_TASK ITEM:_
Line by line, set down the records below from the first line through the line containing "[1] Anderson, B.". Omit the pictures.

● ● ● ● ●

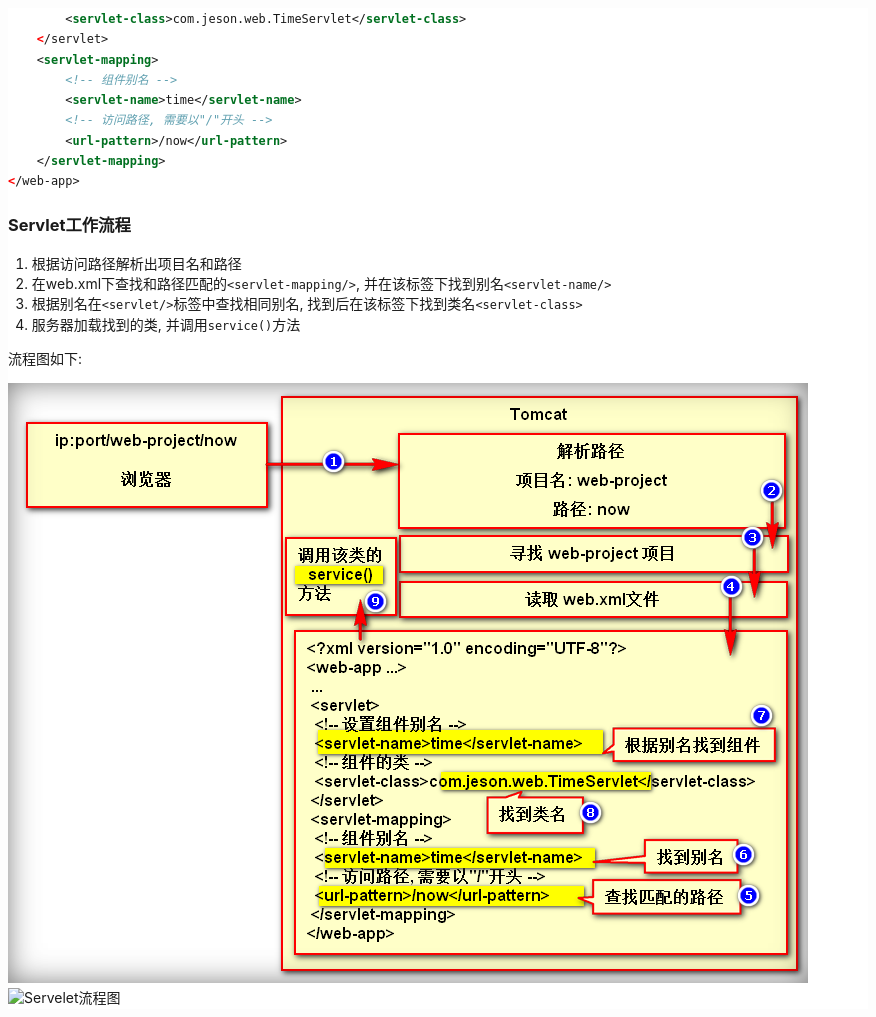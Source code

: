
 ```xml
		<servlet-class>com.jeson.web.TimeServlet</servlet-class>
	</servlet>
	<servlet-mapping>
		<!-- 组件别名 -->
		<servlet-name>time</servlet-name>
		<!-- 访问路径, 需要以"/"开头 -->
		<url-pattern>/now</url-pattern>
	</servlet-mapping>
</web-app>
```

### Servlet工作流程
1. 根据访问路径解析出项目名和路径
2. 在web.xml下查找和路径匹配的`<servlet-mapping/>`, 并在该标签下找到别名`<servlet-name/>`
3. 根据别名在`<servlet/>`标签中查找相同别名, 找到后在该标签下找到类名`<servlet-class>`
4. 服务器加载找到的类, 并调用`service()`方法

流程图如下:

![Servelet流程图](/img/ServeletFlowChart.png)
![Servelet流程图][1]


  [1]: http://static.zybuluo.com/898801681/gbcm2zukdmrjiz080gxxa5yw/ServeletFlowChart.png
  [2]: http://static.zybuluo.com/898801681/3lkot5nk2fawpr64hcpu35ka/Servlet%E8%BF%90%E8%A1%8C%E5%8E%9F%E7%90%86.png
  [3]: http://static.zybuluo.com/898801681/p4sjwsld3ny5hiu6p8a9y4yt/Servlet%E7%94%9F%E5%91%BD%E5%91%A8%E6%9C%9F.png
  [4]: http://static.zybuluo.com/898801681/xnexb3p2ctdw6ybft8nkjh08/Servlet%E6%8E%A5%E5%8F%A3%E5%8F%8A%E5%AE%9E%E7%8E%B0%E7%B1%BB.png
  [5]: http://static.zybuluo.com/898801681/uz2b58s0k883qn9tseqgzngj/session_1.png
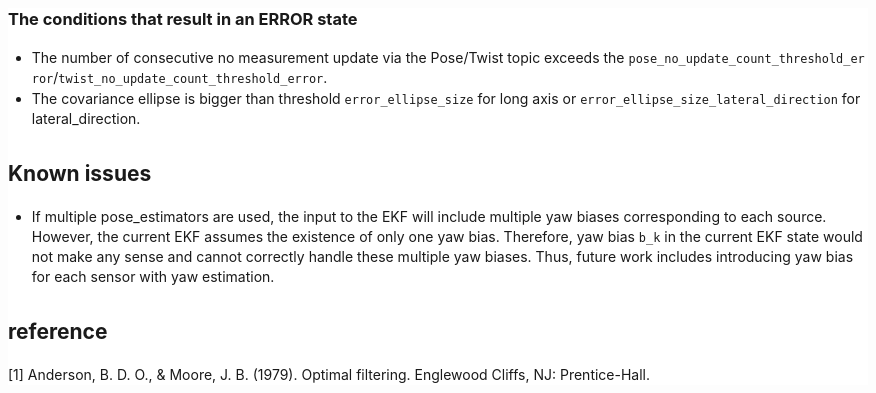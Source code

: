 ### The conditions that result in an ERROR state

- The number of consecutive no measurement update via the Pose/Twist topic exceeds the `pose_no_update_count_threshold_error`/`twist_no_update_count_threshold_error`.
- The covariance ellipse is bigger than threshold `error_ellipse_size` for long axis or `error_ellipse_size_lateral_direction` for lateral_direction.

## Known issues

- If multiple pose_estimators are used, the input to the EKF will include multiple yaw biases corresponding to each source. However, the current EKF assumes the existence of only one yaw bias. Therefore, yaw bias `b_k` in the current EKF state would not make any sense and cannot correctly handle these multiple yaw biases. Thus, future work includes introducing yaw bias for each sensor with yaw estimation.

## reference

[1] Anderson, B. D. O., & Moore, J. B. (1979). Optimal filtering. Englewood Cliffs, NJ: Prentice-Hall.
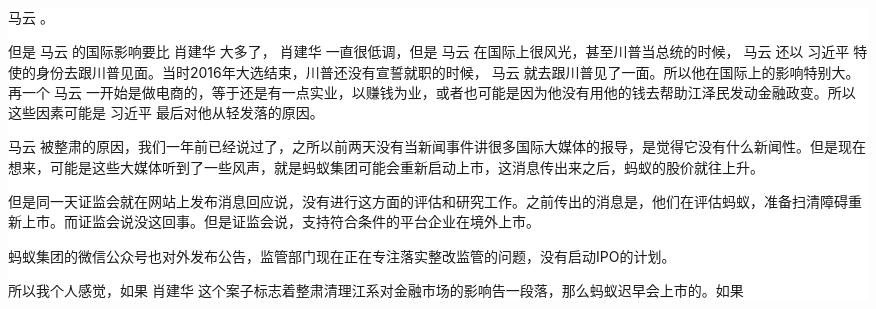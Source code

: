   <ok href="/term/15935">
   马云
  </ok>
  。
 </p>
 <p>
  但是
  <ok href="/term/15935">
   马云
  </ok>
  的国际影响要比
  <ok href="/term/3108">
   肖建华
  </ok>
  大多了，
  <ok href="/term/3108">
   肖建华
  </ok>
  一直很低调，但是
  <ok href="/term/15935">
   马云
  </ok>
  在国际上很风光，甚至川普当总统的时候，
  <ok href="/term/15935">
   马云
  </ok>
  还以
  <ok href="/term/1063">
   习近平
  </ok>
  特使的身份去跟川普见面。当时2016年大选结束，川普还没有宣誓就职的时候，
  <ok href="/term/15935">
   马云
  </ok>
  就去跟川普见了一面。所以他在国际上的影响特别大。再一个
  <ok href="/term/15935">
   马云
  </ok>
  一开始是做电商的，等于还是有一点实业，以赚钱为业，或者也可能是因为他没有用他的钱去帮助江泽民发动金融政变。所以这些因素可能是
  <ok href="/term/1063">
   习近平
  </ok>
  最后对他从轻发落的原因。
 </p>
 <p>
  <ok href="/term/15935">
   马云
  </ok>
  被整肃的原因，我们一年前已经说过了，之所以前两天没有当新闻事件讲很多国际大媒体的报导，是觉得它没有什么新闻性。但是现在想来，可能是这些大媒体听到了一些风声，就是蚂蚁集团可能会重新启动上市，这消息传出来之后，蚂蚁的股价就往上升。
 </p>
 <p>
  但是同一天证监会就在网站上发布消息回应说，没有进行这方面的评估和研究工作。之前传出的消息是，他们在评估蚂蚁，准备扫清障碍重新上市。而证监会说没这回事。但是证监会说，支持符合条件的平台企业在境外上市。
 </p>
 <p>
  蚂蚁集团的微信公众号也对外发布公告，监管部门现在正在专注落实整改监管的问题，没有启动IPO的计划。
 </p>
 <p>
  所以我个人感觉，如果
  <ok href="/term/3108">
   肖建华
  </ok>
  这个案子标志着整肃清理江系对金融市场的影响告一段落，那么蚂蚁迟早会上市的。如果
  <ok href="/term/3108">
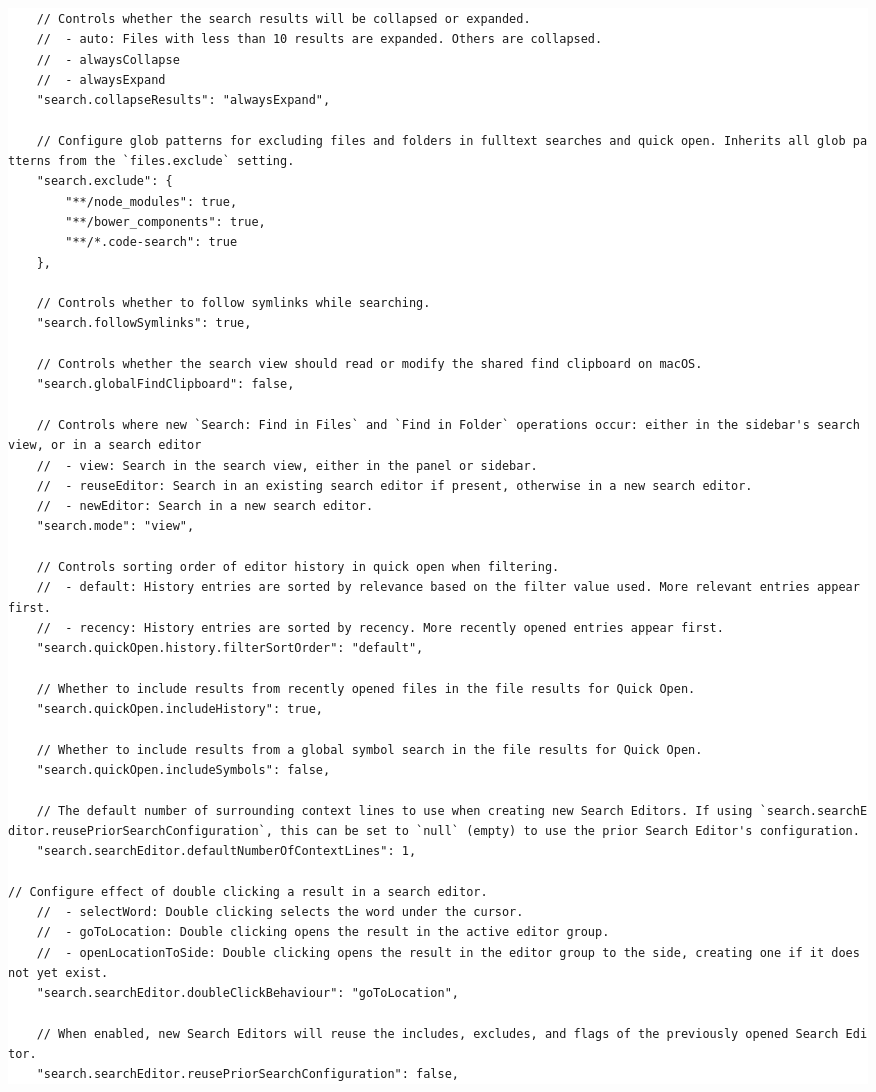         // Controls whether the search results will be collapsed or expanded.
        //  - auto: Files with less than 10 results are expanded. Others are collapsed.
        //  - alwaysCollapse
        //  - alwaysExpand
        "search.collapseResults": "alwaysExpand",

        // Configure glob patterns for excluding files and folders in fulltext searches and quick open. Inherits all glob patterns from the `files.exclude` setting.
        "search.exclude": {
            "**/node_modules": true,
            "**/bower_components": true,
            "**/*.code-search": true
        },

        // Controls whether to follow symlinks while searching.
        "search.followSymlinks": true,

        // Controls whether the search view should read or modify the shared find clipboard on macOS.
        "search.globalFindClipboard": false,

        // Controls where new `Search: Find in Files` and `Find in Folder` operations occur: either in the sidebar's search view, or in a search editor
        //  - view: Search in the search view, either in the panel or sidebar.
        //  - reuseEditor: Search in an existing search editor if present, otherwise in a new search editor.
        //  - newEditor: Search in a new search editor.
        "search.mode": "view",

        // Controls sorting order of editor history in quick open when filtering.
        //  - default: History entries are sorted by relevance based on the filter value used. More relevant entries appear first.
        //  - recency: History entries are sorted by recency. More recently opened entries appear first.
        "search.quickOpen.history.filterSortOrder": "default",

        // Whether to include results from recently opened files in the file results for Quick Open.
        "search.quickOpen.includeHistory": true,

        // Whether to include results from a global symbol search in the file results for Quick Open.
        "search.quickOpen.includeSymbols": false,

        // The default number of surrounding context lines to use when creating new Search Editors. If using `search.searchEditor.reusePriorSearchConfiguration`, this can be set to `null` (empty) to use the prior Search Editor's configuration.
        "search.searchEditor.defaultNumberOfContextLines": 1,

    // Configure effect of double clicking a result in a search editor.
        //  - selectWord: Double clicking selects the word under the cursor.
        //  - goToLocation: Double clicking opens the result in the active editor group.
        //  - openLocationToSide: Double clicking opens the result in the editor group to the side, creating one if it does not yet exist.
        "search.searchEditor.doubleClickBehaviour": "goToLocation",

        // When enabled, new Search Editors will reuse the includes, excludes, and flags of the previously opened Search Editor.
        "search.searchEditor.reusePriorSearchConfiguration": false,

● ● ● ● ●

_EXERCISE SOLUTION:_
Source code

:
 ```xml
		<servlet-class>com.jeson.web.TimeServlet</servlet-class>
	</servlet>
	<servlet-mapping>
		<!-- 组件别名 -->
		<servlet-name>time</servlet-name>
		<!-- 访问路径, 需要以"/"开头 -->
		<url-pattern>/now</url-pattern>
	</servlet-mapping>
</web-app>
```

### Servlet工作流程
1. 根据访问路径解析出项目名和路径
2. 在web.xml下查找和路径匹配的`<servlet-mapping/>`, 并在该标签下找到别名`<servlet-name/>`
3. 根据别名在`<servlet/>`标签中查找相同别名, 找到后在该标签下找到类名`<servlet-class>`
4. 服务器加载找到的类, 并调用`service()`方法

流程图如下:

![Servelet流程图](/img/ServeletFlowChart.png)
![Servelet流程图][1]


  [1]: http://static.zybuluo.com/898801681/gbcm2zukdmrjiz080gxxa5yw/ServeletFlowChart.png
  [2]: http://static.zybuluo.com/898801681/3lkot5nk2fawpr64hcpu35ka/Servlet%E8%BF%90%E8%A1%8C%E5%8E%9F%E7%90%86.png
  [3]: http://static.zybuluo.com/898801681/p4sjwsld3ny5hiu6p8a9y4yt/Servlet%E7%94%9F%E5%91%BD%E5%91%A8%E6%9C%9F.png
  [4]: http://static.zybuluo.com/898801681/xnexb3p2ctdw6ybft8nkjh08/Servlet%E6%8E%A5%E5%8F%A3%E5%8F%8A%E5%AE%9E%E7%8E%B0%E7%B1%BB.png
  [5]: http://static.zybuluo.com/898801681/uz2b58s0k883qn9tseqgzngj/session_1.png
Source code

: ### The conditions that result in an ERROR state

- The number of consecutive no measurement update via the Pose/Twist topic exceeds the `pose_no_update_count_threshold_error`/`twist_no_update_count_threshold_error`.
- The covariance ellipse is bigger than threshold `error_ellipse_size` for long axis or `error_ellipse_size_lateral_direction` for lateral_direction.

## Known issues

- If multiple pose_estimators are used, the input to the EKF will include multiple yaw biases corresponding to each source. However, the current EKF assumes the existence of only one yaw bias. Therefore, yaw bias `b_k` in the current EKF state would not make any sense and cannot correctly handle these multiple yaw biases. Thus, future work includes introducing yaw bias for each sensor with yaw estimation.

## reference

[1] Anderson, B. D. O., & Moore, J. B. (1979). Optimal filtering. Englewood Cliffs, NJ: Prentice-Hall.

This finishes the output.